**Requirement**
Where a picture appears, leave it out, and transcribe all the lines below exactly.

(Saved data entries)
# # # # #
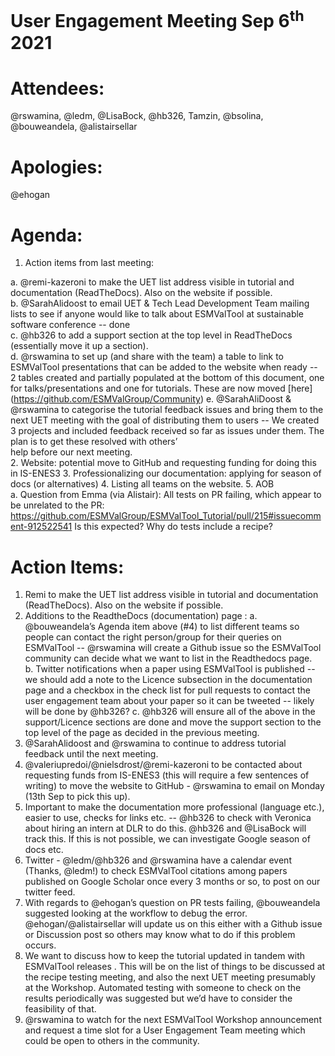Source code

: # User Engagement Meeting Sep 6<sup>th</sup> 2021 

# Attendees: 
@rswamina, @ledm, @LisaBock, @hb326, Tamzin, @bsolina, @bouweandela, @alistairsellar

# Apologies: 
@ehogan

# Agenda:
1. Action items from last meeting:

  a. @remi-kazeroni to make the UET list address visible in tutorial and documentation (ReadTheDocs). Also on the website if possible.  
  b. @SarahAlidoost to email UET & Tech Lead Development Team mailing lists to see if anyone would like to talk about ESMValTool at sustainable 
      software conference -- done  
  c. @hb326 to add a support section at the top level in ReadTheDocs (essentially move it up a section).  
  d. @rswamina to set up (and share with the team) a table to link to ESMValTool presentations that can be added to the website when ready --  
     2  tables created and partially populated at the bottom of this document, one for talks/presentations and one for tutorials. These are now moved [here] 
     (https://github.com/ESMValGroup/Community)
  e. @SarahAliDoost & @rswamina to categorise the tutorial feedback issues and bring them to the next UET meeting with the goal of distributing them to 
     users -- We created 3 projects and included feedback received so far as issues under them. The plan is to get these resolved with others’  
     help before our next meeting.  
2. Website: potential move to GitHub and requesting funding for doing this in IS-ENES3
3. Professionalizing our documentation: applying for season of docs (or alternatives)
4. Listing all teams on the website.
5. AOB  
a. Question from Emma (via Alistair): All tests on PR failing, which appear to be unrelated to the PR: https://github.com/ESMValGroup/ESMValTool_Tutorial/pull/215#issuecomment-912522541 Is this expected? Why do tests include a recipe?

# Action Items:
1. Remi to make the UET list address visible in tutorial and documentation (ReadTheDocs). Also on the website if possible.  
2. Additions to the ReadtheDocs (documentation) page :
  a. @bouweandela’s Agenda item above (#4) to list different teams so people can contact the right person/group for their queries on 
    ESMValTool -- @rswamina will create a Github issue so the ESMValTool community can decide what we want to list in the Readthedocs page.  
  b. Twitter notifications when a paper using ESMValTool is published -- we should add a note to the Licence subsection in the documentation 
     page and a checkbox in the check list for pull requests to contact the user engagement team about your paper so it can be tweeted -- likely will be 
     done by @hb326?
  c. @hb326 will ensure all of the above in the support/Licence sections are done  and move the support section to the top level of the 
     page as decided in the previous meeting.
3. @SarahAlidoost and @rswamina to continue to address tutorial feedback until the next meeting.
4. @valeriupredoi/@nielsdrost/@remi-kazeroni to be contacted about requesting funds from IS-ENES3 (this will require a few sentences of writing) 
   to move the website to GitHub - @rswamina to email on Monday (13th Sep to pick this up).
5. Important to make the documentation more professional (language etc.), easier to use, checks for links etc.  -- @hb326 to check with Veronica about 
   hiring an intern at DLR to do this. @hb326 and @LisaBock will track this. If this is not possible, we can investigate Google season of docs etc.
6. Twitter - @ledm/@hb326 and @rswamina have a calendar event (Thanks, @ledm!) to check ESMValTool citations among papers published on Google Scholar 
   once every 3 months or so, to post on our twitter feed.
7. With regards to @ehogan’s question on PR tests failing, @bouweandela suggested looking at the workflow to debug the error. @ehogan/@alistairsellar 
   will update us on this either with a Github issue or Discussion post so others may know what to do if this problem occurs.
8. We want to discuss how to keep the tutorial updated in tandem with ESMValTool releases . This will be on the list of things to be discussed at the 
   recipe testing meeting, and also the next UET meeting presumably at the Workshop. Automated testing with someone to check on the results 
   periodically was suggested but we’d have to consider the feasibility of that.
9. @rswamina to watch for the next ESMValTool Workshop announcement and request a time slot for a User Engagement Team meeting which could be 
   open to others in the community.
# # # # #
**Response**
Source code

: # User Engagement Meeting Sep 6<sup>th</sup> 2021 

# Attendees: 
@rswamina, @ledm, @LisaBock, @hb326, Tamzin, @bsolina, @bouweandela, @alistairsellar

# Apologies: 
@ehogan

# Agenda:
1. Action items from last meeting:

  a. @remi-kazeroni to make the UET list address visible in tutorial and documentation (ReadTheDocs). Also on the website if possible.  
  b. @SarahAlidoost to email UET & Tech Lead Development Team mailing lists to see if anyone would like to talk about ESMValTool at sustainable 
      software conference -- done  
  c. @hb326 to add a support section at the top level in ReadTheDocs (essentially move it up a section).  
  d. @rswamina to set up (and share with the team) a table to link to ESMValTool presentations that can be added to the website when ready --  
     2  tables created and partially populated at the bottom of this document, one for talks/presentations and one for tutorials. These are now moved [here] 
     (https://github.com/ESMValGroup/Community)
  e. @SarahAliDoost & @rswamina to categorise the tutorial feedback issues and bring them to the next UET meeting with the goal of distributing them to 
     users -- We created 3 projects and included feedback received so far as issues under them. The plan is to get these resolved with others’  
     help before our next meeting.  
2. Website: potential move to GitHub and requesting funding for doing this in IS-ENES3
3. Professionalizing our documentation: applying for season of docs (or alternatives)
4. Listing all teams on the website.
5. AOB  
a. Question from Emma (via Alistair): All tests on PR failing, which appear to be unrelated to the PR: https://github.com/ESMValGroup/ESMValTool_Tutorial/pull/215#issuecomment-912522541 Is this expected? Why do tests include a recipe?

# Action Items:
1. Remi to make the UET list address visible in tutorial and documentation (ReadTheDocs). Also on the website if possible.  
2. Additions to the ReadtheDocs (documentation) page :
  a. @bouweandela’s Agenda item above (#4) to list different teams so people can contact the right person/group for their queries on 
    ESMValTool -- @rswamina will create a Github issue so the ESMValTool community can decide what we want to list in the Readthedocs page.  
  b. Twitter notifications when a paper using ESMValTool is published -- we should add a note to the Licence subsection in the documentation 
     page and a checkbox in the check list for pull requests to contact the user engagement team about your paper so it can be tweeted -- likely will be 
     done by @hb326?
  c. @hb326 will ensure all of the above in the support/Licence sections are done  and move the support section to the top level of the 
     page as decided in the previous meeting.
3. @SarahAlidoost and @rswamina to continue to address tutorial feedback until the next meeting.
4. @valeriupredoi/@nielsdrost/@remi-kazeroni to be contacted about requesting funds from IS-ENES3 (this will require a few sentences of writing) 
   to move the website to GitHub - @rswamina to email on Monday (13th Sep to pick this up).
5. Important to make the documentation more professional (language etc.), easier to use, checks for links etc.  -- @hb326 to check with Veronica about 
   hiring an intern at DLR to do this. @hb326 and @LisaBock will track this. If this is not possible, we can investigate Google season of docs etc.
6. Twitter - @ledm/@hb326 and @rswamina have a calendar event (Thanks, @ledm!) to check ESMValTool citations among papers published on Google Scholar 
   once every 3 months or so, to post on our twitter feed.
7. With regards to @ehogan’s question on PR tests failing, @bouweandela suggested looking at the workflow to debug the error. @ehogan/@alistairsellar 
   will update us on this either with a Github issue or Discussion post so others may know what to do if this problem occurs.
8. We want to discuss how to keep the tutorial updated in tandem with ESMValTool releases . This will be on the list of things to be discussed at the 
   recipe testing meeting, and also the next UET meeting presumably at the Workshop. Automated testing with someone to check on the results 
   periodically was suggested but we’d have to consider the feasibility of that.
9. @rswamina to watch for the next ESMValTool Workshop announcement and request a time slot for a User Engagement Team meeting which could be 
   open to others in the community.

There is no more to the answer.